French pharmaceutical giant Servier has agreed to acquire Day One Biopharmaceuticals in a multibillion‑dollar transaction that will significantly expand its cancer treatment portfolio. The deal, announced Friday, values Day One at approximately $2.5 billion and underscores Servier’s ambition to strengthen its oncology division.
Deal Details
Servier will pay $21.50 in cash per share, representing a 68% premium over Day One’s prior closing price. The acquisition is expected to close between April and June, pending regulatory approvals.
Day One’s Journey
Founded in 2018 by physician‑scientist Samuel Blackman and venture capitalist Julie Grant, Day One takes its name from the “day one talk” doctors have with patients at the time of diagnosis.

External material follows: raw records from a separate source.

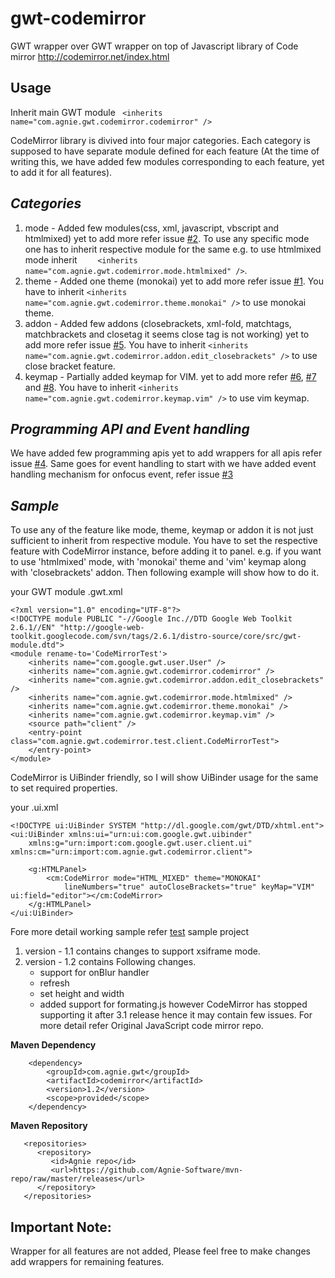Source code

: gwt-codemirror
===========


   GWT wrapper over GWT wrapper on top of Javascript library of Code mirror http://codemirror.net/index.html 
   
**Usage**
--------
Inherit main GWT module ```	<inherits name="com.agnie.gwt.codemirror.codemirror" />```

CodeMirror library is divived into four major categories. Each category is supposed to have separate module defined for each feature (At the time of writing this, we have added few modules corresponding to each feature, yet to add it for all features).

*Categories*
------------
1. mode - Added few modules(css, xml, javascript, vbscript and htmlmixed) yet to add more refer issue [#2](https://github.com/Agnie-Software/gwt-codemirror/issues/2). To use any specific mode one has to inherit respective module for the same e.g. to use htmlmixed mode inherit ```	<inherits name="com.agnie.gwt.codemirror.mode.htmlmixed" />```.
2. theme - Added one theme (monokai) yet to add more refer issue [#1](https://github.com/Agnie-Software/gwt-codemirror/issues/1). You have to inherit ```<inherits name="com.agnie.gwt.codemirror.theme.monokai" />``` to use monokai theme.
3. addon - Added few addons (closebrackets, xml-fold, matchtags, matchbrackets and closetag it seems close tag is not working) yet to add more refer issue [#5](https://github.com/Agnie-Software/gwt-codemirror/issues/5). You have to inherit  ```<inherits name="com.agnie.gwt.codemirror.addon.edit_closebrackets" />``` to use close bracket feature.
4. keymap - Partially added keymap for VIM. yet to add more refer [#6](https://github.com/Agnie-Software/gwt-codemirror/issues/6), [#7](https://github.com/Agnie-Software/gwt-codemirror/issues/7) and [#8](https://github.com/Agnie-Software/gwt-codemirror/issues/8). You have to inherit ```<inherits name="com.agnie.gwt.codemirror.keymap.vim" />``` to use vim keymap. 


*Programming API and Event handling*
------------------------------------
We have added few programming apis yet to add wrappers for all apis refer issue [#4](https://github.com/Agnie-Software/gwt-codemirror/issues/4). Same goes for event handling to start with we have added event handling mechanism for onfocus event, refer issue [#3](https://github.com/Agnie-Software/gwt-codemirror/issues/3)
     

*Sample*
--------
To use any of the feature like mode, theme, keymap or addon it is not just sufficient to inherit from respective module. You have to set the respective feature with CodeMirror instance, before adding it to panel. e.g. if you want to use 'htmlmixed' mode, with 'monokai' theme and 'vim' keymap along with 'closebrackets' addon. Then following example will show how to do it.
    

your GWT module .gwt.xml

```
<?xml version="1.0" encoding="UTF-8"?>
<!DOCTYPE module PUBLIC "-//Google Inc.//DTD Google Web Toolkit 2.6.1//EN" "http://google-web-toolkit.googlecode.com/svn/tags/2.6.1/distro-source/core/src/gwt-module.dtd">
<module rename-to='CodeMirrorTest'>
	<inherits name="com.google.gwt.user.User" />
	<inherits name="com.agnie.gwt.codemirror.codemirror" />
	<inherits name="com.agnie.gwt.codemirror.addon.edit_closebrackets" />
	<inherits name="com.agnie.gwt.codemirror.mode.htmlmixed" />
	<inherits name="com.agnie.gwt.codemirror.theme.monokai" />
	<inherits name="com.agnie.gwt.codemirror.keymap.vim" />
	<source path="client" />
	<entry-point class="com.agnie.gwt.codemirror.test.client.CodeMirrorTest">
	</entry-point>
</module>
```

CodeMirror is UiBinder friendly, so I will show UiBinder usage for the same to set required properties.

your .ui.xml

```
<!DOCTYPE ui:UiBinder SYSTEM "http://dl.google.com/gwt/DTD/xhtml.ent">
<ui:UiBinder xmlns:ui="urn:ui:com.google.gwt.uibinder"
	xmlns:g="urn:import:com.google.gwt.user.client.ui" xmlns:cm="urn:import:com.agnie.gwt.codemirror.client">

	<g:HTMLPanel>
		<cm:CodeMirror mode="HTML_MIXED" theme="MONOKAI"
			lineNumbers="true" autoCloseBrackets="true" keyMap="VIM" ui:field="editor"></cm:CodeMirror>
	</g:HTMLPanel>
</ui:UiBinder> 
```

Fore more detail working sample refer [test](https://github.com/Agnie-Software/gwt-codemirror/tree/master/test) sample project

1. version - 1.1 contains changes to support xsiframe mode.
2. version - 1.2 contains Following changes.
	- support for onBlur handler
	- refresh
	- set height and width
	- added support for formating.js however CodeMirror has stopped supporting it after 3.1 release hence it may contain few issues. For more detail refer Original JavaScript code mirror repo.

**Maven Dependency**
```
	<dependency>
		<groupId>com.agnie.gwt</groupId>
		<artifactId>codemirror</artifactId>
		<version>1.2</version>
		<scope>provided</scope>
	</dependency>
```

**Maven Repository**

```
   <repositories>
      <repository>
         <id>Agnie repo</id>
         <url>https://github.com/Agnie-Software/mvn-repo/raw/master/releases</url>
      </repository>
   </repositories>
```

**Important Note:** 
------
Wrapper for all features are not added, Please feel free to make changes add wrappers for remaining features.

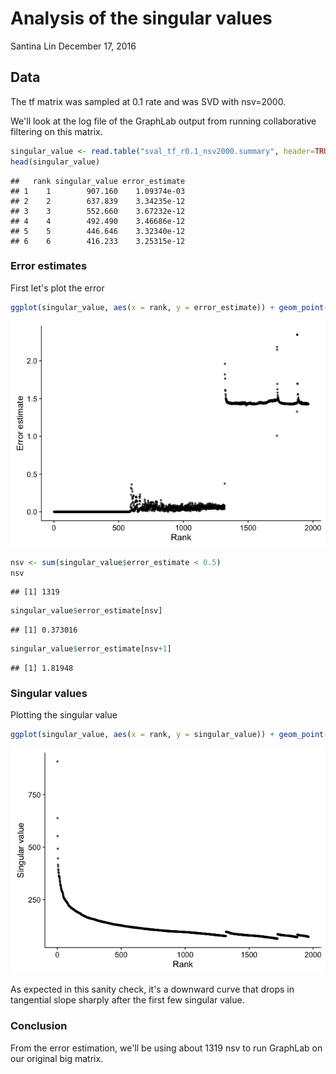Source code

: Analysis of the singular values
================
Santina Lin
December 17, 2016

Data
----

The tf matrix was sampled at 0.1 rate and was SVD with nsv=2000.

We'll look at the log file of the GraphLab output from running collaborative filtering on this matrix.

``` r
singular_value <- read.table("sval_tf_r0.1_nsv2000.summary", header=TRUE)
head(singular_value)
```

    ##   rank singular_value error_estimate
    ## 1    1        907.160    1.09374e-03
    ## 2    2        637.839    3.34235e-12
    ## 3    3        552.660    3.67232e-12
    ## 4    4        492.490    3.46686e-12
    ## 5    5        446.646    3.32340e-12
    ## 6    6        416.233    3.25315e-12

### Error estimates

First let's plot the error

``` r
ggplot(singular_value, aes(x = rank, y = error_estimate)) + geom_point(size=1, alpha=0.6) + ylab("Error estimate") + xlab("Rank") 
```

![](big_matrix_sampling_tf_files/figure-markdown_github/error_estimates-1.png)

``` r
nsv <- sum(singular_value$error_estimate < 0.5)
nsv
```

    ## [1] 1319

``` r
singular_value$error_estimate[nsv]
```

    ## [1] 0.373016

``` r
singular_value$error_estimate[nsv+1]
```

    ## [1] 1.81948

### Singular values

Plotting the singular value

``` r
ggplot(singular_value, aes(x = rank, y = singular_value)) + geom_point(size=1, alpha=0.6) + ylab("Singular value") + xlab("Rank") 
```

![](big_matrix_sampling_tf_files/figure-markdown_github/singular_value_plot-1.png)

As expected in this sanity check, it's a downward curve that drops in tangential slope sharply after the first few singular value.

### Conclusion

From the error estimation, we'll be using about 1319 nsv to run GraphLab on our original big matrix.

While committed to serving patients of all ages, the company has focused primarily on developing treatments for pediatric cancers.
Day One raised $192 million in equity before going public in 2021, adding another $160 million. However, the biotech sector’s downturn left its shares trading 20% below their IPO price until Friday’s announcement.
Strategic Fit
Day One CEO Jeremy Bender described the sale as “a unique opportunity to extend the reach” of the company’s science, calling Servier “the ideal home for our portfolio.” Servier’s expertise in rare diseases and targeted therapies complements Day One’s pipeline.
Servier already markets several oncology drugs, including Tibsovo, Voranigo, and Onivyde. The acquisition will deepen its presence in pediatric and rare cancer treatments.
Servier’s Growth Ambitions
Servier reported €6.9 billion ($7.9 billion) in sales for its 2024–2025 fiscal year, with oncology accounting for more than one‑third of revenue — a 55% increase year‑on‑year. The company aims to grow its cancer business to €4 billion by 2030, positioning oncology as a cornerstone of its global strategy.
The acquisition of Day One Biopharmaceuticals marks a pivotal step in Servier’s expansion into oncology. By combining Day One’s innovative pediatric cancer research with Servier’s established portfolio, the deal could reshape the landscape of targeted cancer therapies and accelerate progress for patients worldwide.